OpenAI may be close to releasing an AI tool that can take control of your computer and perform actions on your behalf.
Tibor Blaho, a software engineer with a reputation for accurately leaking future AI products, claims to have discovered evidence of OpenAI’s long-rumored Operator tool. Publications including Bloomberg have previously reported on Operator, which is said to be an “agent” system capable of autonomously handling tasks such as writing code and booking travel.
According to The Information, OpenAI is targeting January as the release month of Operator. The code revealed by Blaho this weekend adds credence to that report.
OpenAI’s ChatGPT client for macOS has gained options, hidden for now, to define shortcuts for the Toggle Operator and Force Quit Operator, according to Blaho. And OpenAI has added references to the Operator on its website, Blaho said — though references that aren’t yet publicly visible.
Confirmed – ChatGPT macOS desktop app has hidden options to define desktop launcher shortcuts to “Toggle Operator” and “Force Quit Operator” https://t.co/rSFobi4iPN pic.twitter.com/j19YSlexAS
— Tibor Blaho (@btibor91) January 19, 2025
According to Blaho, the OpenAI site also contains not-yet-public charts that compare Operator’s performance to other computer-based AI systems. Tables can be placeholders. But if the numbers are accurate, they suggest that the Operator is not 100% reliable, depending on the task.
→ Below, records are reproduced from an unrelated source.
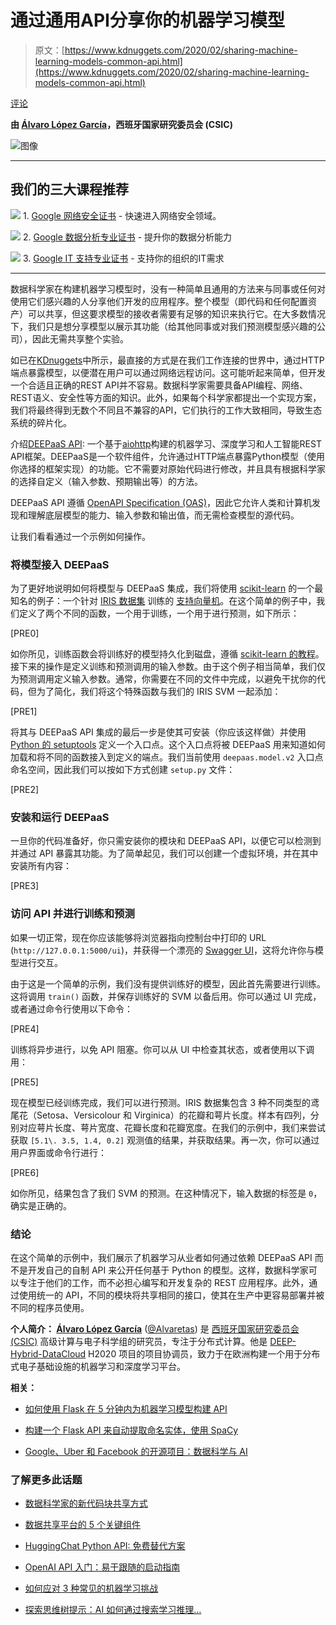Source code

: # 通过通用API分享你的机器学习模型

> 原文：[https://www.kdnuggets.com/2020/02/sharing-machine-learning-models-common-api.html](https://www.kdnuggets.com/2020/02/sharing-machine-learning-models-common-api.html)

[评论](#comments)

**由 [Álvaro López García](https://alvarolopez.github.io/)，西班牙国家研究委员会 (CSIC)**

![图像](../Images/8a404df0196b49ebc2f6e08719d438ee.png)

* * *

## 我们的三大课程推荐

![](../Images/0244c01ba9267c002ef39d4907e0b8fb.png) 1\. [Google 网络安全证书](https://www.kdnuggets.com/google-cybersecurity) - 快速进入网络安全领域。

![](../Images/e225c49c3c91745821c8c0368bf04711.png) 2\. [Google 数据分析专业证书](https://www.kdnuggets.com/google-data-analytics) - 提升你的数据分析能力

![](../Images/0244c01ba9267c002ef39d4907e0b8fb.png) 3\. [Google IT 支持专业证书](https://www.kdnuggets.com/google-itsupport) - 支持你的组织的IT需求

* * *

数据科学家在构建机器学习模型时，没有一种简单且通用的方法来与同事或任何对使用它们感兴趣的人分享他们开发的应用程序。整个模型（即代码和任何配置资产）可以共享，但这要求模型的接收者需要有足够的知识来执行它。在大多数情况下，我们只是想分享模型以展示其功能（给其他同事或对我们预测模型感兴趣的公司），因此无需共享整个实验。

如已在[KDnuggets](/2019/01/build-api-machine-learning-model-using-flask.html)中所示，最直接的方式是在我们工作连接的世界中，通过HTTP端点暴露模型，以便潜在用户可以通过网络远程访问。这可能听起来简单，但开发一个合适且正确的REST API并不容易。数据科学家需要具备API编程、网络、REST语义、安全性等方面的知识。此外，如果每个科学家都提出一个实现方案，我们将最终得到无数个不同且不兼容的API，它们执行的工作大致相同，导致生态系统的碎片化。

介绍[DEEPaaS API](https://deepaas.readthedocs.io/): 一个基于[aiohttp](https://docs.aiohttp.org/)构建的机器学习、深度学习和人工智能REST API框架。DEEPaaS是一个软件组件，允许通过HTTP端点暴露Python模型（使用你选择的框架实现）的功能。它不需要对原始代码进行修改，并且具有根据科学家的选择自定义（输入参数、预期输出等）的方法。

DEEPaaS API 遵循 [OpenAPI Specification (OAS)](https://www.openapis.org/)，因此它允许人类和计算机发现和理解底层模型的能力、输入参数和输出值，而无需检查模型的源代码。

让我们看看通过一个示例如何操作。

### 将模型接入 DEEPaaS

为了更好地说明如何将模型与 DEEPaaS 集成，我们将使用 [scikit-learn](https://scikit-learn.org/) 的一个最知名的例子：一个针对 [IRIS 数据集](https://scikit-learn.org/stable/auto_examples/datasets/plot_iris_dataset.html#sphx-glr-auto-examples-datasets-plot-iris-dataset-py) 训练的 [支持向量机](https://scikit-learn.org/stable/modules/svm.html)。在这个简单的例子中，我们定义了两个不同的函数，一个用于训练，一个用于进行预测，如下所示：

[PRE0]

如你所见，训练函数会将训练好的模型持久化到磁盘，遵循 [scikit-learn 的教程](https://scikit-learn.org/stable/tutorial/basic/tutorial.html#model-persistence)。接下来的操作是定义训练和预测调用的输入参数。由于这个例子相当简单，我们仅为预测调用定义输入参数。通常，你需要在不同的文件中完成，以避免干扰你的代码，但为了简化，我们将这个特殊函数与我们的 IRIS SVM 一起添加：

[PRE1]

将其与 DEEPaaS API 集成的最后一步是使其可安装（你应该这样做）并使用 [Python 的 setuptools](https://docs.python.org/3.8/distutils/setupscript.html) 定义一个入口点。这个入口点将被 DEEPaaS 用来知道如何加载和将不同的函数接入到定义的端点。我们当前使用 `deepaas.model.v2` 入口点命名空间，因此我们可以按如下方式创建 `setup.py` 文件：

[PRE2]

### 安装和运行 DEEPaaS

一旦你的代码准备好，你只需安装你的模块和 DEEPaaS API，以便它可以检测到并通过 API 暴露其功能。为了简单起见，我们可以创建一个虚拟环境，并在其中安装所有内容：

[PRE3]

### 访问 API 并进行训练和预测

如果一切正常，现在你应该能够将浏览器指向控制台中打印的 URL (`http://127.0.0.1:5000/ui`)，并获得一个漂亮的 [Swagger UI](https://swagger.io/tools/swagger-ui/)，这将允许你与模型进行交互。

由于这是一个简单的示例，我们没有提供训练好的模型，因此首先需要进行训练。这将调用 `train()` 函数，并保存训练好的 SVM 以备后用。你可以通过 UI 完成，或者通过命令行使用以下命令：

[PRE4]

训练将异步进行，以免 API 阻塞。你可以从 UI 中检查其状态，或者使用以下调用：

[PRE5]

现在模型已经训练完成，我们可以进行预测。IRIS 数据集包含 3 种不同类型的鸢尾花（Setosa、Versicolour 和 Virginica）的花瓣和萼片长度。样本有四列，分别对应萼片长度、萼片宽度、花瓣长度和花瓣宽度。在我们的示例中，我们来尝试获取 ` [5.1\. 3.5, 1.4, 0.2] ` 观测值的结果，并获取结果。再一次，你可以通过用户界面或命令行进行：

[PRE6]

如你所见，结果包含了我们 SVM 的预测。在这种情况下，输入数据的标签是 `0`，确实是正确的。

### 结论

在这个简单的示例中，我们展示了机器学习从业者如何通过依赖 DEEPaaS API 而不是开发自己的自制 API 来公开任何基于 Python 的模型。这样，数据科学家可以专注于他们的工作，而不必担心编写和开发复杂的 REST 应用程序。此外，通过使用统一的 API，不同的模块将共享相同的接口，使其在生产中更容易部署并被不同的程序员使用。

**个人简介： [Álvaro López García](https://alvarolopez.github.io/)** ([@Alvaretas](https://www.twitter.com/Alvaretas)) 是 [西班牙国家研究委员会 (CSIC)](http://www.csic.es) 高级计算与电子科学组的研究员，专注于分布式计算。他是 [DEEP-Hybrid-DataCloud](https://deep-hybrid-datacloud.eu/) H2020 项目的项目协调员，致力于在欧洲构建一个用于分布式电子基础设施的机器学习和深度学习平台。

**相关：**

+   [如何使用 Flask 在 5 分钟内为机器学习模型构建 API](/2019/01/build-api-machine-learning-model-using-flask.html)

+   [构建一个 Flask API 来自动提取命名实体，使用 SpaCy](/2019/04/building-flask-api-automatically-extract-named-entities-spacy.html)

+   [Google、Uber 和 Facebook 的开源项目：数据科学与 AI](/2019/11/open-source-projects-google-uber-facebook-data-science-ai.html)

### 了解更多此话题

+   [数据科学家的新代码块共享方式](https://www.kdnuggets.com/2022/03/new-ways-sharing-code-blocks.html)

+   [数据共享平台的 5 个关键组件](https://www.kdnuggets.com/2022/05/5-key-components-data-sharing-platform.html)

+   [HuggingChat Python API: 免费替代方案](https://www.kdnuggets.com/2023/05/huggingchat-python-api-alternative.html)

+   [OpenAI API 入门：易于跟随的启动指南](https://www.kdnuggets.com/openai-api-for-beginners-your-easy-to-follow-starter-guide)

+   [如何应对 3 种常见的机器学习挑战](https://www.kdnuggets.com/2022/09/comet-tackle-3-common-machine-learning-challenges.html)

+   [探索思维树提示：AI 如何通过搜索学习推理…](https://www.kdnuggets.com/2023/07/exploring-tree-of-thought-prompting-ai-learn-reason-through-search.html)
The OpenAI website already has references to Operator/OpenAI CUA (Computer Usage Agent) – “Operator System Card Table”, “Operator Request Evaluation Table” and “Operator Rejection Rate Table”
Including comparison with computer usage of Sonnet Claude 3.5, Google Mariner, etc.
(table preview… pic.twitter.com/OOBgC3ddkU
— Tibor Blaho (@btibor91) January 20, 2025
At OSWorld, a benchmark that tries to mimic a real computing environment, the OpenAI Computer Use Agent (CUA)—perhaps the AI model that powers the Operator—scores 38.1%, ahead of Anthropic’s computer control model, but well behind slightly less than 72.4% of people. point. OpenAI CUA outperforms human performance in WebVoyager, which assesses an AI’s ability to navigate and interact with web pages. But the model falls short of human-level results on another web-based benchmark, WebArena, according to the benchmarks revealed.
The operator also struggles with tasks that a human can easily perform, if the leak is to be believed. In a test that tasked Operator with signing up with a cloud provider and launching a virtual machine, Operator was successful only 60% of the time. Tasked with creating a Bitcoin wallet, the Operator succeeded only 10% of the time.
OpenAI’s sudden entry into the AI agent space comes as rivals including the aforementioned Anthropic, Google and others make plays for the nascent segment. AI agents may be risky and speculative, but tech giants are already touting them as the next big thing in AI. According to analytics firm Markets and Markets, the market for AI agents could be $47.1 billion by 2030.
Agents today are quite primitive. But some experts have raised concerns about their safety if the technology improves rapidly.
One of the leaked charts shows Operator performing well in selected security assessments, including tests that attempt to force the system to perform “illegal activities” and request “sensitive personal data.” Security testing is said to be among the reasons for Operator’s long development cycle. In a recent X post, OpenAI co-founder Wojciech Zaremba criticized Anthropic for releasing an agent that he claims lacks security mitigations.
“I can only imagine the backlash if OpenAI made a similar release,” Zaremba wrote.
It’s worth noting that OpenAI has been criticized by AI researchers, including former staff, for allegedly de-emphasizing security work in favor of rapidly producing its technology.